To do:
Starting with the first line of the data below, copy each line up to and including the one containing "### **सत्यधर्मीया**". Pictures stay out.

Stored data:
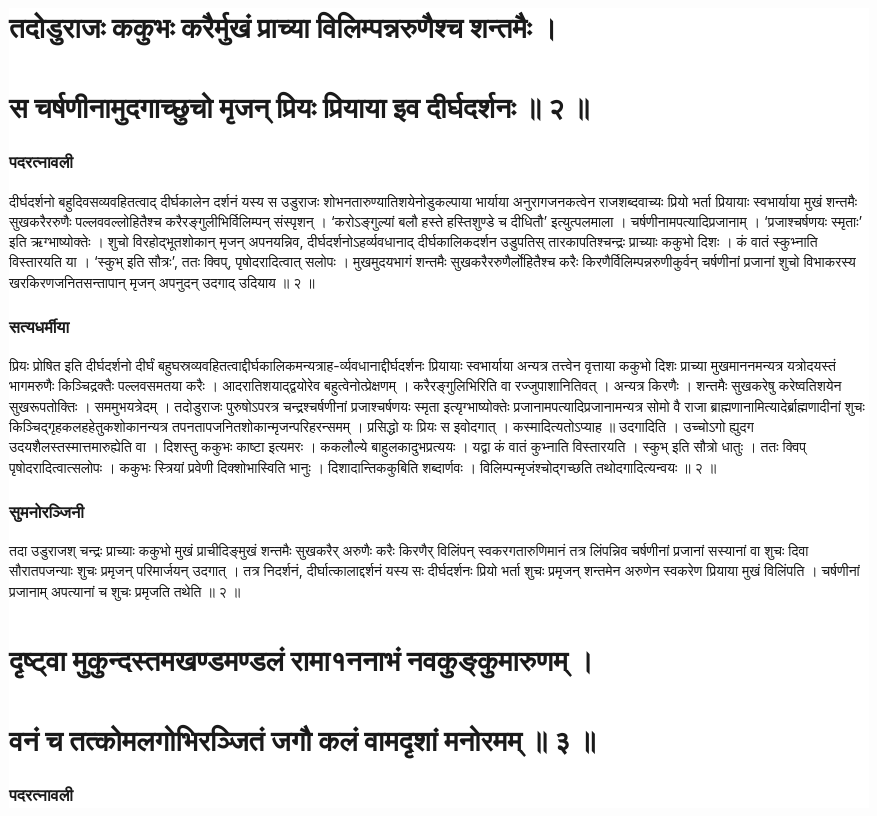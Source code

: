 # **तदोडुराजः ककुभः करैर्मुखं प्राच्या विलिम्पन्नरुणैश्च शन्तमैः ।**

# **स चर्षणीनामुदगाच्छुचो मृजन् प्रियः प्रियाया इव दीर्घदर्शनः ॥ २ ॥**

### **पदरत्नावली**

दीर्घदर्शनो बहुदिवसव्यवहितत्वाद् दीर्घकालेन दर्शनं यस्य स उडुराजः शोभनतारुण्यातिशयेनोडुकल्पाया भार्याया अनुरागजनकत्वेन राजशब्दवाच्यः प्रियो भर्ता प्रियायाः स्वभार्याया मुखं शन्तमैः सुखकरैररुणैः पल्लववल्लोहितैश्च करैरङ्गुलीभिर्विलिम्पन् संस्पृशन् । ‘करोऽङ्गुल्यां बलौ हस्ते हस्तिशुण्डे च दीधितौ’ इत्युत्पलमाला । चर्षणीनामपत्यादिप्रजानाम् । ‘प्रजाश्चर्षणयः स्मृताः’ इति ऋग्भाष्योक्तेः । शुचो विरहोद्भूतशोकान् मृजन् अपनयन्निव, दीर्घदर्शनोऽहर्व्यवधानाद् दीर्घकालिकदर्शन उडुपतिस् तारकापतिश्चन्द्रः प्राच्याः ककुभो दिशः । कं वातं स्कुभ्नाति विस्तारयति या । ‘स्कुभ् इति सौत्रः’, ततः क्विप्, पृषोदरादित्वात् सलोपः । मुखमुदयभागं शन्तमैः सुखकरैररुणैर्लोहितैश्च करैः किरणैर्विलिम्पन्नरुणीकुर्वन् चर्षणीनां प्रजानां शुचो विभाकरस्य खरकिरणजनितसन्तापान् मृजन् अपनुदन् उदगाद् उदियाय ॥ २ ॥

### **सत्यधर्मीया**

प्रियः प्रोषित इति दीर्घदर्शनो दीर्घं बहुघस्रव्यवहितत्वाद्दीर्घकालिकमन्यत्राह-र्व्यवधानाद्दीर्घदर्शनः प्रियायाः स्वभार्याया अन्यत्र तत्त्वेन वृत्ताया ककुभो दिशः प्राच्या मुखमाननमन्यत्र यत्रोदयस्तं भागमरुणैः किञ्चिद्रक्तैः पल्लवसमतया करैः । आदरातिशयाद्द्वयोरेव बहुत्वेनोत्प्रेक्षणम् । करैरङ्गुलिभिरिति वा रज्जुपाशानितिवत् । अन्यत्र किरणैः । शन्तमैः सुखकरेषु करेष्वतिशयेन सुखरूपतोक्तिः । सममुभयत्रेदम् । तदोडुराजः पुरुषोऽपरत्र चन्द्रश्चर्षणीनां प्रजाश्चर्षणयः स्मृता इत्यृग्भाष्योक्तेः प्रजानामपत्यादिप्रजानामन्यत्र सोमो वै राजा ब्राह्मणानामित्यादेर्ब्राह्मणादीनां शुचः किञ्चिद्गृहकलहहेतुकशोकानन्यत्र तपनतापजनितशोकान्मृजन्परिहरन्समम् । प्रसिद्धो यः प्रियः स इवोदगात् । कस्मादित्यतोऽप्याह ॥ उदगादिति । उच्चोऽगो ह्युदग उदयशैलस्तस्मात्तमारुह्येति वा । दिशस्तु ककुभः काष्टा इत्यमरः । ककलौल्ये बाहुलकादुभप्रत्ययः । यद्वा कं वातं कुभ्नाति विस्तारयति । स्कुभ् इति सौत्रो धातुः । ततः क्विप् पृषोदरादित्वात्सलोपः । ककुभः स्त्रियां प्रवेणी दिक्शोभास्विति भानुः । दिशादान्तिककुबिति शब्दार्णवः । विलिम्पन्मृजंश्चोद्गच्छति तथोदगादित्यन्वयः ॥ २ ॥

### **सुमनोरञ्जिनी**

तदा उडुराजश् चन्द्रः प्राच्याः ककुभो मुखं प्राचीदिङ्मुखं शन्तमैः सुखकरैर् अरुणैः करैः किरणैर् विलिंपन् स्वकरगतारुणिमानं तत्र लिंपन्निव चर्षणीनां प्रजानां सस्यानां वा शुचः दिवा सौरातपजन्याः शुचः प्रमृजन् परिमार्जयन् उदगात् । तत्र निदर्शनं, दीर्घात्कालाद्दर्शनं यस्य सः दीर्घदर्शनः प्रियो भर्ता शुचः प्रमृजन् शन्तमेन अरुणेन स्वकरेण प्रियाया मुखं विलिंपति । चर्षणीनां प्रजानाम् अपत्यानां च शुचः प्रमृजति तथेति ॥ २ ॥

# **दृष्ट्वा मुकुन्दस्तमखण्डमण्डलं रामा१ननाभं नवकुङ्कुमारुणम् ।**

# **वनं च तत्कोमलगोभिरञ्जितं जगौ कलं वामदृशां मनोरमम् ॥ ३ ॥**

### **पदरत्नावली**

Task answer:
Source code

: # **तदोडुराजः ककुभः करैर्मुखं प्राच्या विलिम्पन्नरुणैश्च शन्तमैः ।**

# **स चर्षणीनामुदगाच्छुचो मृजन् प्रियः प्रियाया इव दीर्घदर्शनः ॥ २ ॥**

### **पदरत्नावली**

दीर्घदर्शनो बहुदिवसव्यवहितत्वाद् दीर्घकालेन दर्शनं यस्य स उडुराजः शोभनतारुण्यातिशयेनोडुकल्पाया भार्याया अनुरागजनकत्वेन राजशब्दवाच्यः प्रियो भर्ता प्रियायाः स्वभार्याया मुखं शन्तमैः सुखकरैररुणैः पल्लववल्लोहितैश्च करैरङ्गुलीभिर्विलिम्पन् संस्पृशन् । ‘करोऽङ्गुल्यां बलौ हस्ते हस्तिशुण्डे च दीधितौ’ इत्युत्पलमाला । चर्षणीनामपत्यादिप्रजानाम् । ‘प्रजाश्चर्षणयः स्मृताः’ इति ऋग्भाष्योक्तेः । शुचो विरहोद्भूतशोकान् मृजन् अपनयन्निव, दीर्घदर्शनोऽहर्व्यवधानाद् दीर्घकालिकदर्शन उडुपतिस् तारकापतिश्चन्द्रः प्राच्याः ककुभो दिशः । कं वातं स्कुभ्नाति विस्तारयति या । ‘स्कुभ् इति सौत्रः’, ततः क्विप्, पृषोदरादित्वात् सलोपः । मुखमुदयभागं शन्तमैः सुखकरैररुणैर्लोहितैश्च करैः किरणैर्विलिम्पन्नरुणीकुर्वन् चर्षणीनां प्रजानां शुचो विभाकरस्य खरकिरणजनितसन्तापान् मृजन् अपनुदन् उदगाद् उदियाय ॥ २ ॥

### **सत्यधर्मीया**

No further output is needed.